→ WORK ORDER
From the entries below, copy out all lines holding "username".

→ THE INPUT
Start of Block
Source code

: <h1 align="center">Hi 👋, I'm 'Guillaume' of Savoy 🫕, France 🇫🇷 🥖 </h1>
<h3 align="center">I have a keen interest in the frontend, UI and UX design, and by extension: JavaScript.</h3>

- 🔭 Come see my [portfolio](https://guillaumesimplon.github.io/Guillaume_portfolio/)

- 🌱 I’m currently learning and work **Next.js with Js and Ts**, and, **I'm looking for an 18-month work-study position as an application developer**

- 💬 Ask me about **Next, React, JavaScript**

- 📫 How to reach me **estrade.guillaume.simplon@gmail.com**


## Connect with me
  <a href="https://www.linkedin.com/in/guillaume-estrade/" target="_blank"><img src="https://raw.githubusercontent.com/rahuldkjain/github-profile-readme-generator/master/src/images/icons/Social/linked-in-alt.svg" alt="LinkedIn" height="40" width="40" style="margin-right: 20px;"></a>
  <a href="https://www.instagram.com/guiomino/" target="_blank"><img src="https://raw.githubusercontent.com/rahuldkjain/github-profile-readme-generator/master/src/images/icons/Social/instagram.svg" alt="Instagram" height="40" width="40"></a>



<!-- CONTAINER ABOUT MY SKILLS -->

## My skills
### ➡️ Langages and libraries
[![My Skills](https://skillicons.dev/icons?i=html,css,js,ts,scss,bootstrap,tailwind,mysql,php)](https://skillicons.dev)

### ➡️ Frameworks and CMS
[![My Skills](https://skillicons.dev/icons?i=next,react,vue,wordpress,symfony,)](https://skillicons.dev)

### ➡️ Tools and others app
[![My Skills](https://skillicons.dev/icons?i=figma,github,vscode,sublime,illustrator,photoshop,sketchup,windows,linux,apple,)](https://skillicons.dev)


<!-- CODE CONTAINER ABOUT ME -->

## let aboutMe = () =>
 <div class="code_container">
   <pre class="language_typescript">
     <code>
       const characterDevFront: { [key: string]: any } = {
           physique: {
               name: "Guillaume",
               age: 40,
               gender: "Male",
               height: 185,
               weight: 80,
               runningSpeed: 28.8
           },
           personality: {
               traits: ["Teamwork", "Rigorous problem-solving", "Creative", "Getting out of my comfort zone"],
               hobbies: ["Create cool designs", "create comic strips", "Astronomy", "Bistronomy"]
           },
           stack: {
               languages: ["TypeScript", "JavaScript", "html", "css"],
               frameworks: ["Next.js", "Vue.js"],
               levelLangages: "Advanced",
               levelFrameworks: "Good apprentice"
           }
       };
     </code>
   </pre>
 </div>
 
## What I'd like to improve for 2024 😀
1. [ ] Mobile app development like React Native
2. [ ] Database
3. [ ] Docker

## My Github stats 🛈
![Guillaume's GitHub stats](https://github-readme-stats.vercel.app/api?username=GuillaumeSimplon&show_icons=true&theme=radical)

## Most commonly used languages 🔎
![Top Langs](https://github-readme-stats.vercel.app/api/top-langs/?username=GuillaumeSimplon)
End of Block
→ YOUR SOLUTION
![Guillaume's GitHub stats](https://github-readme-stats.vercel.app/api?username=GuillaumeSimplon&show_icons=true&theme=radical)
![Top Langs](https://github-readme-stats.vercel.app/api/top-langs/?username=GuillaumeSimplon)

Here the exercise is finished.